▶ **WORK INSTRUCTION**
Among the lines below, keep only those from the one containing "Description Language (CAnDL)" through the one containing "be safely applied", and reproduce them exactly.

[[ MATERIALS PROVIDED, beginning ]]

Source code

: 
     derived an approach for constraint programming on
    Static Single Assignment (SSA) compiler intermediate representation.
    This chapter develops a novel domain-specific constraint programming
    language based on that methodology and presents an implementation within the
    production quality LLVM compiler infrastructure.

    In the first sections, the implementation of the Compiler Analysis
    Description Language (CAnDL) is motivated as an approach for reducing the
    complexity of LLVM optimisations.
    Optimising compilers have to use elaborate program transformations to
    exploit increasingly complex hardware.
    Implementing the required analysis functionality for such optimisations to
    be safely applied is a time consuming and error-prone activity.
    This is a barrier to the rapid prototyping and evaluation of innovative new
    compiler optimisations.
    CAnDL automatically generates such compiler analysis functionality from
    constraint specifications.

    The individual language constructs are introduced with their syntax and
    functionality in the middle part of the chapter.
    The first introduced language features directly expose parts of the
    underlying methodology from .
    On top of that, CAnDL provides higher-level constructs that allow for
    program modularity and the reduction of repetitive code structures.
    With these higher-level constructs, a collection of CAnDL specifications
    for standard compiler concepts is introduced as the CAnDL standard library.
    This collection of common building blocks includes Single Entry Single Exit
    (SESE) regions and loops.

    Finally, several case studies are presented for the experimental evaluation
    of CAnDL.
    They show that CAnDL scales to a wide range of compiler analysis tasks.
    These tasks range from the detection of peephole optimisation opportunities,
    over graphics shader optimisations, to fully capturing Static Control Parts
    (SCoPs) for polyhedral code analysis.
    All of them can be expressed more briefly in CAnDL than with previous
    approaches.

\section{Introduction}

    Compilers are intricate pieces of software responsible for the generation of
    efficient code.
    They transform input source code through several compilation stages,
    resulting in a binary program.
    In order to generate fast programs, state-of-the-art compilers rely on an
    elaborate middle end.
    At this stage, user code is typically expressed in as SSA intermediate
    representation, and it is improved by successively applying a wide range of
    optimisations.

[[ MATERIALS PROVIDED, end ]]
[[ MATERIALS PROVIDED, beginning ]]

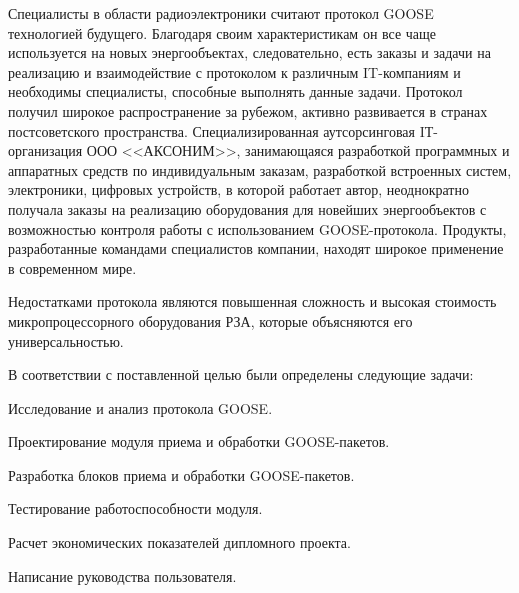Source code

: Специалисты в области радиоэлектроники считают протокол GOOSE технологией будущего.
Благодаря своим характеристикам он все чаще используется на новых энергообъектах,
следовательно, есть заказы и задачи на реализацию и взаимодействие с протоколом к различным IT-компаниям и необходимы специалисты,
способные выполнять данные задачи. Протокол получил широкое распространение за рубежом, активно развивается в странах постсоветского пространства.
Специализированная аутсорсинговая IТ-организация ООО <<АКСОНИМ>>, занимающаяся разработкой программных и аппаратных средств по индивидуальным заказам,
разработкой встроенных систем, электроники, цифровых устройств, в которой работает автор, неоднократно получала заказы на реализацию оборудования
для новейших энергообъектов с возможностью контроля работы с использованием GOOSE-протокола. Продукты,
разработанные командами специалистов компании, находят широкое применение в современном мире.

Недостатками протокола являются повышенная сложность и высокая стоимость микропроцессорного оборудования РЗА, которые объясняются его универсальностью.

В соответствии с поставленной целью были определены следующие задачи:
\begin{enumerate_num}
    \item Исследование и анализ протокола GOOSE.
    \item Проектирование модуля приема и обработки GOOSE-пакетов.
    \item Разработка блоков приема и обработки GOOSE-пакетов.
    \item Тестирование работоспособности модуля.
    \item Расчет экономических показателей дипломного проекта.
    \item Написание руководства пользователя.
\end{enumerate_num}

[[ MATERIALS PROVIDED, end ]]

▶ **SOLUTION FOR THIS PROBLEM**
    Description Language (CAnDL) is motivated as an approach for reducing the
    complexity of LLVM optimisations.
    Optimising compilers have to use elaborate program transformations to
    exploit increasingly complex hardware.
    Implementing the required analysis functionality for such optimisations to
    be safely applied is a time consuming and error-prone activity.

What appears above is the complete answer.